(Data shown)
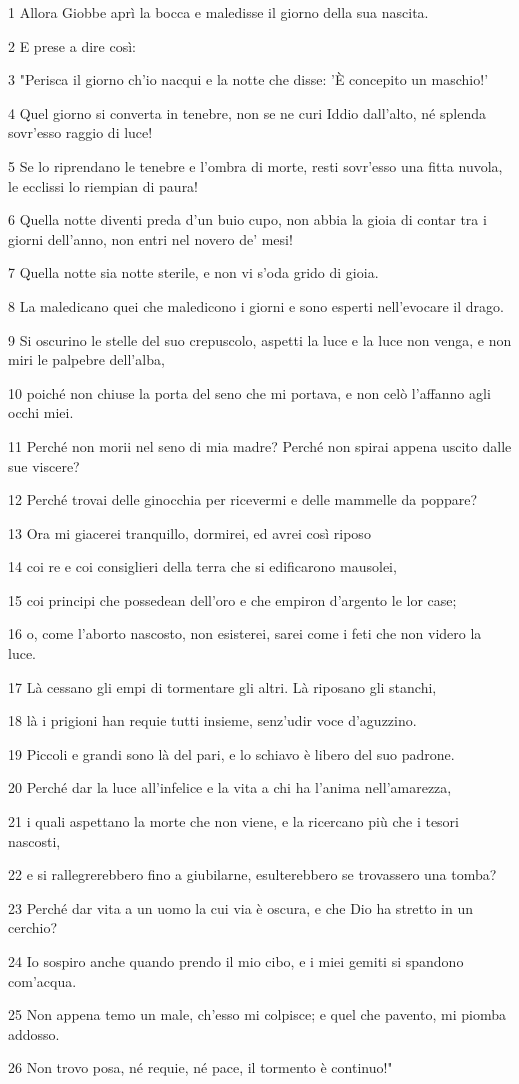\par 1 Allora Giobbe aprì la bocca e maledisse il giorno della sua nascita.
\par 2 E prese a dire così:
\par 3 "Perisca il giorno ch'io nacqui e la notte che disse: 'È concepito un maschio!'
\par 4 Quel giorno si converta in tenebre, non se ne curi Iddio dall'alto, né splenda sovr'esso raggio di luce!
\par 5 Se lo riprendano le tenebre e l'ombra di morte, resti sovr'esso una fitta nuvola, le ecclissi lo riempian di paura!
\par 6 Quella notte diventi preda d'un buio cupo, non abbia la gioia di contar tra i giorni dell'anno, non entri nel novero de' mesi!
\par 7 Quella notte sia notte sterile, e non vi s'oda grido di gioia.
\par 8 La maledicano quei che maledicono i giorni e sono esperti nell'evocare il drago.
\par 9 Si oscurino le stelle del suo crepuscolo, aspetti la luce e la luce non venga, e non miri le palpebre dell'alba,
\par 10 poiché non chiuse la porta del seno che mi portava, e non celò l'affanno agli occhi miei.
\par 11 Perché non morii nel seno di mia madre? Perché non spirai appena uscito dalle sue viscere?
\par 12 Perché trovai delle ginocchia per ricevermi e delle mammelle da poppare?
\par 13 Ora mi giacerei tranquillo, dormirei, ed avrei così riposo
\par 14 coi re e coi consiglieri della terra che si edificarono mausolei,
\par 15 coi principi che possedean dell'oro e che empiron d'argento le lor case;
\par 16 o, come l'aborto nascosto, non esisterei, sarei come i feti che non videro la luce.
\par 17 Là cessano gli empi di tormentare gli altri. Là riposano gli stanchi,
\par 18 là i prigioni han requie tutti insieme, senz'udir voce d'aguzzino.
\par 19 Piccoli e grandi sono là del pari, e lo schiavo è libero del suo padrone.
\par 20 Perché dar la luce all'infelice e la vita a chi ha l'anima nell'amarezza,
\par 21 i quali aspettano la morte che non viene, e la ricercano più che i tesori nascosti,
\par 22 e si rallegrerebbero fino a giubilarne, esulterebbero se trovassero una tomba?
\par 23 Perché dar vita a un uomo la cui via è oscura, e che Dio ha stretto in un cerchio?
\par 24 Io sospiro anche quando prendo il mio cibo, e i miei gemiti si spandono com'acqua.
\par 25 Non appena temo un male, ch'esso mi colpisce; e quel che pavento, mi piomba addosso.
\par 26 Non trovo posa, né requie, né pace, il tormento è continuo!"

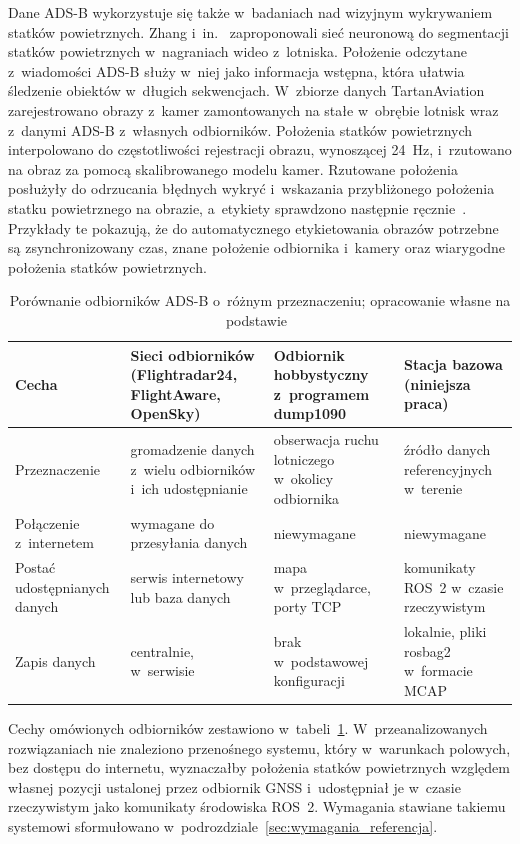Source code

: Dane ADS-B wykorzystuje się także w~badaniach nad wizyjnym wykrywaniem statków powietrznych. Zhang i~in.~\cite{zhang2022sta} zaproponowali sieć neuronową do segmentacji statków powietrznych w~nagraniach wideo z~lotniska. Położenie odczytane z~wiadomości ADS-B służy w~niej jako informacja wstępna, która ułatwia śledzenie obiektów w~długich sekwencjach. W~zbiorze danych TartanAviation~\cite{patrikar2025tartan} zarejestrowano obrazy z~kamer zamontowanych na stałe w~obrębie lotnisk wraz z~danymi ADS-B z~własnych odbiorników. Położenia statków powietrznych interpolowano do częstotliwości rejestracji obrazu, wynoszącej \SI{24}{\hertz}, i~rzutowano na obraz za pomocą skalibrowanego modelu kamer. Rzutowane położenia posłużyły do odrzucania błędnych wykryć i~wskazania przybliżonego położenia statku powietrznego na obrazie, a~etykiety sprawdzono następnie ręcznie~\cite{patrikar2025tartan}. Przykłady te pokazują, że do automatycznego etykietowania obrazów potrzebne są zsynchronizowany czas, znane położenie odbiornika i~kamery oraz wiarygodne położenia statków powietrznych.

\begin{table}[htbp]
  \centering
  \caption{Porównanie odbiorników ADS-B o~różnym przeznaczeniu; opracowanie własne na podstawie~\cite{fr24build,piaware,schafer2014,dump1090}}
  \label{tab:rozwiazania}
  \small
  \begin{tabular}{@{}>{\raggedright\arraybackslash}p{2.8cm}>{\raggedright\arraybackslash}p{3.9cm}>{\raggedright\arraybackslash}p{3.9cm}>{\raggedright\arraybackslash}p{3.9cm}@{}}
    \toprule
    Cecha & Sieci odbiorników (Flightradar24, FlightAware, OpenSky) & Odbiornik hobbystyczny z~programem dump1090 & Stacja bazowa (niniejsza praca) \\
    \midrule
    Przeznaczenie & gromadzenie danych z~wielu odbiorników i~ich udostępnianie & obserwacja ruchu lotniczego w~okolicy odbiornika & źródło danych referencyjnych w~terenie \\
    \addlinespace
    Połączenie z~internetem & wymagane do przesyłania danych & niewymagane & niewymagane \\
    \addlinespace
    Postać udostępnianych danych & serwis internetowy lub baza danych & mapa w~przeglądarce, porty TCP & komunikaty ROS~2 w~czasie rzeczywistym \\
    \addlinespace
    Zapis danych & centralnie, w~serwisie & brak w~podstawowej konfiguracji & lokalnie, pliki rosbag2 w~formacie MCAP \\
    \bottomrule
  \end{tabular}
\end{table}

Cechy omówionych odbiorników zestawiono w~tabeli~\ref{tab:rozwiazania}. W~przeanalizowanych rozwiązaniach nie znaleziono przenośnego systemu, który w~warunkach polowych, bez dostępu do internetu, wyznaczałby położenia statków powietrznych względem własnej pozycji ustalonej przez odbiornik GNSS i~udostępniał je w~czasie rzeczywistym jako komunikaty środowiska ROS~2. Wymagania stawiane takiemu systemowi sformułowano w~podrozdziale~\ref{sec:wymagania_referencja}.
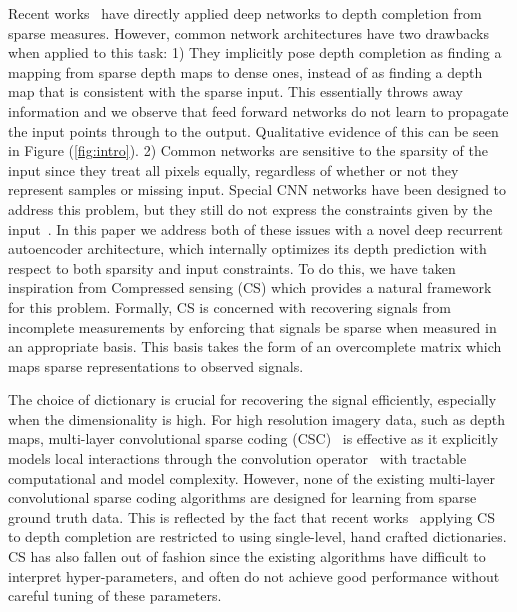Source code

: Recent works~\cite{} have directly applied deep networks to depth completion from sparse measures. However, common network architectures have two drawbacks when applied to this task: 1) They implicitly pose depth completion as finding a mapping from sparse depth maps to dense ones, instead of as finding a depth map that is consistent with the sparse input. This essentially throws away information and we observe that feed forward networks do not learn to propagate the input points through to the output. Qualitative evidence of this can be seen in Figure (\ref{fig:intro}). 2) Common networks are sensitive to the sparsity of the input since they treat all pixels equally, regardless of whether or not they represent samples or missing input. Special CNN networks have been designed to address this problem, but they still do not express the constraints given by the input~\cite{}. In this paper we address both of these issues with a novel deep recurrent autoencoder architecture, which internally optimizes its depth prediction with respect to both sparsity and input constraints.
To do this, we have taken inspiration from Compressed sensing (CS) which provides a natural framework for this problem. Formally, CS is concerned with recovering signals from incomplete measurements by enforcing that signals be sparse when measured in an appropriate basis. This basis takes the form of an overcomplete matrix which maps sparse representations to observed signals.

The choice of dictionary is crucial for recovering the signal efficiently, especially when the dimensionality is high. For high resolution imagery data, such as depth maps, multi-layer convolutional sparse coding (CSC)~\cite{} is effective as it explicitly models local interactions through the convolution operator~\cite{} with tractable computational and model complexity. However, none of the existing multi-layer convolutional sparse coding algorithms are designed for learning from sparse ground truth data. This is reflected by the fact that recent works~\cite{} applying CS to depth completion are restricted to using single-level, hand crafted dictionaries. CS has also fallen out of fashion since the existing algorithms have difficult to interpret hyper-parameters, and often do not achieve good performance without careful tuning of these parameters.

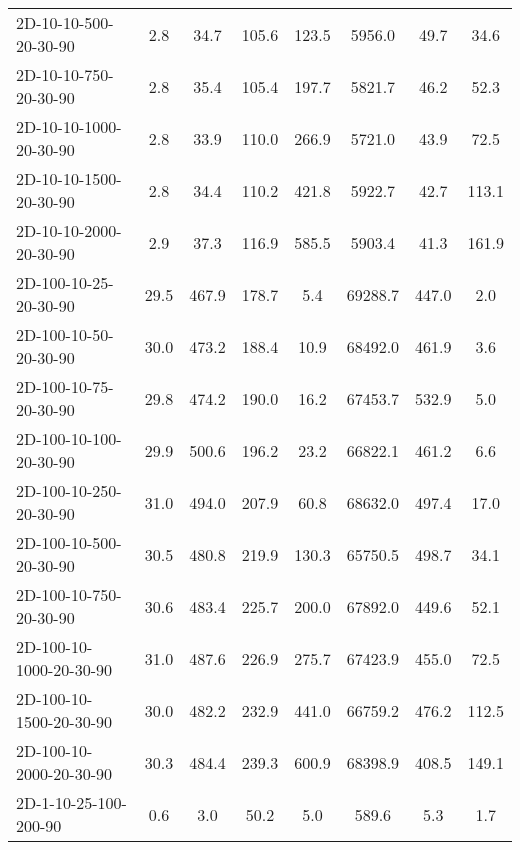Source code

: \documentclass{article}
\begin{document}
\begin{table}[h]
\begin{center}
\begin{tabular}{|l||c|c|c|c|c|c|c|}
            2D-10-10-500-20-30-90         & 2.8  & 34.7      & 105.6      & 123.5       & 5956.0   & 49.7      & 34.6       \\
            2D-10-10-750-20-30-90         & 2.8  & 35.4      & 105.4      & 197.7       & 5821.7   & 46.2      & 52.3       \\
            2D-10-10-1000-20-30-90        & 2.8  & 33.9      & 110.0      & 266.9       & 5721.0   & 43.9      & 72.5       \\
            2D-10-10-1500-20-30-90        & 2.8  & 34.4      & 110.2      & 421.8       & 5922.7   & 42.7      & 113.1      \\
            2D-10-10-2000-20-30-90        & 2.9  & 37.3      & 116.9      & 585.5       & 5903.4   & 41.3      & 161.9      \\
            \hline
            2D-100-10-25-20-30-90         & 29.5 & 467.9     & 178.7      & 5.4         & 69288.7  & 447.0     & 2.0        \\
            2D-100-10-50-20-30-90         & 30.0 & 473.2     & 188.4      & 10.9        & 68492.0  & 461.9     & 3.6        \\
            2D-100-10-75-20-30-90         & 29.8 & 474.2     & 190.0      & 16.2        & 67453.7  & 532.9     & 5.0        \\
            2D-100-10-100-20-30-90        & 29.9 & 500.6     & 196.2      & 23.2        & 66822.1  & 461.2     & 6.6        \\
            2D-100-10-250-20-30-90        & 31.0 & 494.0     & 207.9      & 60.8        & 68632.0  & 497.4     & 17.0       \\
            2D-100-10-500-20-30-90        & 30.5 & 480.8     & 219.9      & 130.3       & 65750.5  & 498.7     & 34.1       \\
            2D-100-10-750-20-30-90        & 30.6 & 483.4     & 225.7      & 200.0       & 67892.0  & 449.6     & 52.1       \\
            2D-100-10-1000-20-30-90       & 31.0 & 487.6     & 226.9      & 275.7       & 67423.9  & 455.0     & 72.5       \\
            2D-100-10-1500-20-30-90       & 30.0 & 482.2     & 232.9      & 441.0       & 66759.2  & 476.2     & 112.5      \\
            2D-100-10-2000-20-30-90       & 30.3 & 484.4     & 239.3      & 600.9       & 68398.9  & 408.5     & 149.1      \\
            \hline
            2D-1-10-25-100-200-90         & 0.6  & 3.0       & 50.2       & 5.0         & 589.6    & 5.3       & 1.7        \\

\end{tabular}
\end{center}
\end{table}
\end{document}
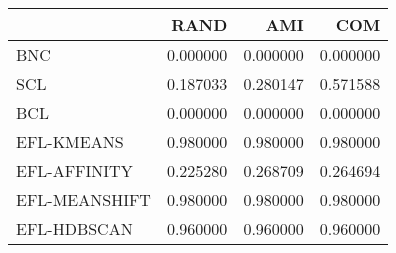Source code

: \begin{tabular}{lrrr}
\toprule
 & RAND & AMI & COM \\
\midrule
BNC & 0.000000 & 0.000000 & 0.000000 \\
SCL & 0.187033 & 0.280147 & 0.571588 \\
BCL & 0.000000 & 0.000000 & 0.000000 \\
EFL-KMEANS & 0.980000 & 0.980000 & 0.980000 \\
EFL-AFFINITY & 0.225280 & 0.268709 & 0.264694 \\
EFL-MEANSHIFT & 0.980000 & 0.980000 & 0.980000 \\
EFL-HDBSCAN & 0.960000 & 0.960000 & 0.960000 \\
\bottomrule
\end{tabular}
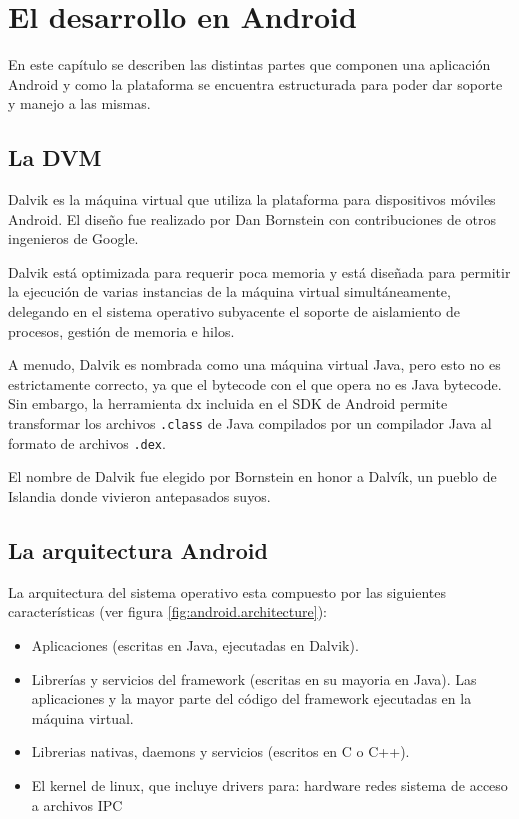 \chapter{El desarrollo en Android}
\label{cpt:android.dev}

En este cap\'itulo se describen las distintas partes que componen una aplicaci\'on Android y como la plataforma se encuentra estructurada para poder dar soporte y manejo a las mismas.

\section{La \ac{DVM}}
\label{sec:dvm}

Dalvik es la m\'aquina virtual que utiliza la plataforma para dispositivos m\'oviles Android. El dise\~no fue realizado por Dan Bornstein con contribuciones de otros ingenieros de Google.

Dalvik est\'a optimizada para requerir poca memoria y est\'a diseñada para permitir la ejecuci\'on de varias instancias de la m\'aquina virtual simult\'aneamente, delegando en el sistema operativo subyacente el soporte de aislamiento de procesos, gesti\'on de memoria e hilos.

A menudo, Dalvik es nombrada como una m\'aquina virtual Java, pero esto no es estrictamente correcto, ya que el bytecode con el que opera no es Java bytecode. Sin embargo, la herramienta dx incluida en el \ac{SDK} de Android permite transformar los archivos \texttt{.class} de Java compilados por un compilador Java al formato de archivos \texttt{.dex}.

El nombre de Dalvik fue elegido por Bornstein en honor a Dalvík, un pueblo de Islandia donde vivieron antepasados suyos.~\cite{wiki.dvm}

\section{La arquitectura Android}
\label{sec:arq}

La arquitectura del sistema operativo esta compuesto por las siguientes caracter\'isticas (ver figura \ref{fig:android.architecture}):


\begin{itemize}
\item Aplicaciones (escritas en Java, ejecutadas en Dalvik).
\item Librer\'ias y servicios del framework (escritas en su mayoria en Java).
\subitem Las aplicaciones y la mayor parte del c\'odigo del framework ejecutadas en la m\'aquina virtual. 
\item Librerias nativas, daemons y servicios (escritos en C o C++).
\item El kernel de linux, que incluye drivers para:
\subitem hardware
\subitem redes
\subitem sistema de acceso a archivos
\subitem \ac{IPC}
\end{itemize}

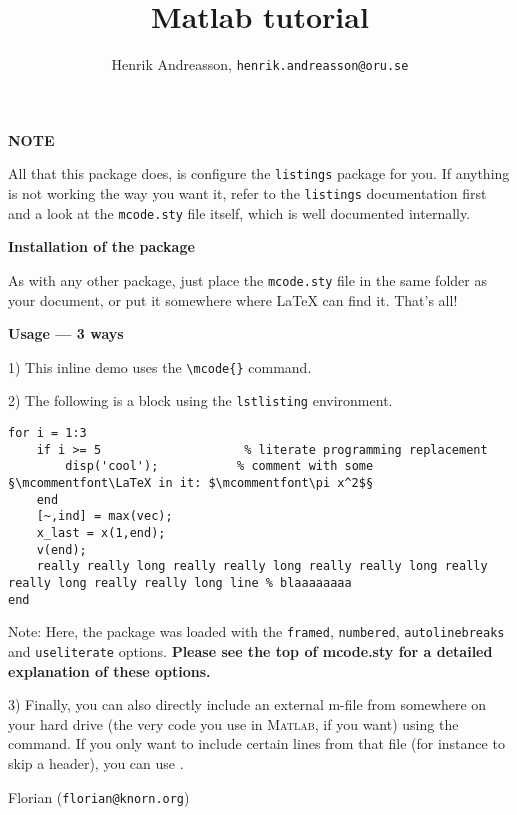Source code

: \documentclass{article}
\title{Matlab tutorial}
\author{Henrik Andreasson, \texttt{henrik.andreasson@oru.se}}
\begin{document}
\maketitle

\textbf{NOTE}

All that this package does, is configure the \verb|listings| package for you. If anything is not working the way you want it, refer to the \verb|listings| documentation first and a look at the \verb|mcode.sty| file itself, which is well documented internally.

\textbf{Installation of the package}

As with any other package, just place the \verb|mcode.sty| file in the same folder as your document, or put it somewhere where \LaTeX{} can find it.  That's all!

\medskip

\textbf{Usage --- 3 ways}

1) This inline demo  uses the \verb|\mcode{}| command.

2) The following is a block using the \verb|lstlisting| environment.
\begin{lstlisting}
for i = 1:3
	if i >= 5                    % literate programming replacement
		disp('cool');           % comment with some §\mcommentfont\LaTeX in it: $\mcommentfont\pi x^2$§
	end
	[~,ind] = max(vec);
	x_last = x(1,end);
	v(end);
	really really long really really long really really long really really long really really long line % blaaaaaaaa
end
\end{lstlisting}
Note: Here, the package was loaded with the \verb|framed|, \verb|numbered|, \verb|autolinebreaks| and \verb|useliterate| options.  \textbf{Please see the top of mcode.sty for a detailed explanation of these options.}


3) Finally, you can also directly include an external m-file from somewhere on your hard drive (the very code you use in \textsc{Matlab}, if you want) using the \verb|| command.  If you only want to include certain lines from that file (for instance to skip a header), you can use \verb||.

\medskip


Florian (\texttt{florian@knorn.org})
\end{document}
(End Data shown)
> [Instructions to follow]:
Print the lines above from the one with "del suo padrone." through the one with "in un cerchio?", both included, exactly as written and nothing more.

> [Written answer]:
\par 19 Piccoli e grandi sono là del pari, e lo schiavo è libero del suo padrone.
\par 20 Perché dar la luce all'infelice e la vita a chi ha l'anima nell'amarezza,
\par 21 i quali aspettano la morte che non viene, e la ricercano più che i tesori nascosti,
\par 22 e si rallegrerebbero fino a giubilarne, esulterebbero se trovassero una tomba?
\par 23 Perché dar vita a un uomo la cui via è oscura, e che Dio ha stretto in un cerchio?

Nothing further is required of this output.